Extracted data entries:
=== Section Start ===
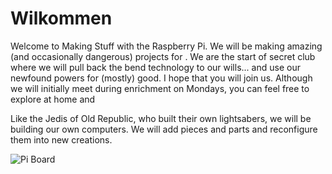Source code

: # Wilkommen
Welcome to Making Stuff with the Raspberry Pi. We will be making amazing (and occasionally dangerous) projects for . We are the start of secret club where we will pull back the bend technology to our wills... and use our newfound powers for (mostly) good. I hope that you will join us. Although we will initially meet during enrichment on Mondays, you can feel free to explore at home and

Like the Jedis of Old Republic, who built their own lightsabers, we will be building our own computers. We will add pieces and parts and reconfigure them into new creations.

![Pi Board](https://s3.eu-west-2.amazonaws.com/learning-resources-production/projects/raspberry-pi-getting-started/0411a982f4bc881b6e2a1ec5d9b92f6385046160/en/images/pi-plug-in.gif)
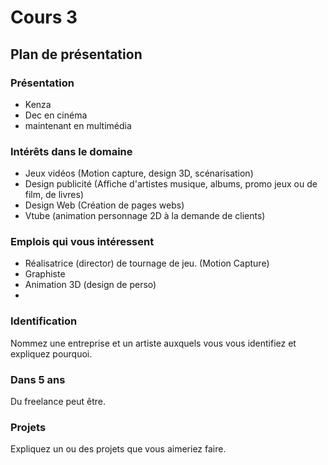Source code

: # Cours 3
## Plan de présentation

### Présentation
* Kenza
* Dec en cinéma
* maintenant en multimédia 

### Intérêts dans le domaine
* Jeux vidéos (Motion capture, design 3D, scénarisation)
* Design publicité (Affiche d'artistes musique, albums, promo jeux ou de film, de livres)
* Design Web (Création de pages webs)
* Vtube (animation personnage 2D à la demande de clients)

### Emplois qui vous intéressent
* Réalisatrice (director) de tournage de jeu. (Motion Capture)
* Graphiste
* Animation 3D (design de perso)
* 

### Identification
Nommez une entreprise et un artiste auxquels vous vous identifiez et expliquez pourquoi. 

### Dans 5 ans
Du freelance peut être.

### Projets
Expliquez un ou des projets que vous aimeriez faire.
=== Section End ===
Each line of the data must be transcribed exactly; pictures are not carried over.

_Answer space:_
Source code

: # Wilkommen
Welcome to Making Stuff with the Raspberry Pi. We will be making amazing (and occasionally dangerous) projects for . We are the start of secret club where we will pull back the bend technology to our wills... and use our newfound powers for (mostly) good. I hope that you will join us. Although we will initially meet during enrichment on Mondays, you can feel free to explore at home and

Like the Jedis of Old Republic, who built their own lightsabers, we will be building our own computers. We will add pieces and parts and reconfigure them into new creations.

![Pi Board](https://s3.eu-west-2.amazonaws.com/learning-resources-production/projects/raspberry-pi-getting-started/0411a982f4bc881b6e2a1ec5d9b92f6385046160/en/images/pi-plug-in.gif)
Source code

: # Cours 3
## Plan de présentation

### Présentation
* Kenza
* Dec en cinéma
* maintenant en multimédia 

### Intérêts dans le domaine
* Jeux vidéos (Motion capture, design 3D, scénarisation)
* Design publicité (Affiche d'artistes musique, albums, promo jeux ou de film, de livres)
* Design Web (Création de pages webs)
* Vtube (animation personnage 2D à la demande de clients)

### Emplois qui vous intéressent
* Réalisatrice (director) de tournage de jeu. (Motion Capture)
* Graphiste
* Animation 3D (design de perso)
* 

### Identification
Nommez une entreprise et un artiste auxquels vous vous identifiez et expliquez pourquoi. 

### Dans 5 ans
Du freelance peut être.

### Projets
Expliquez un ou des projets que vous aimeriez faire.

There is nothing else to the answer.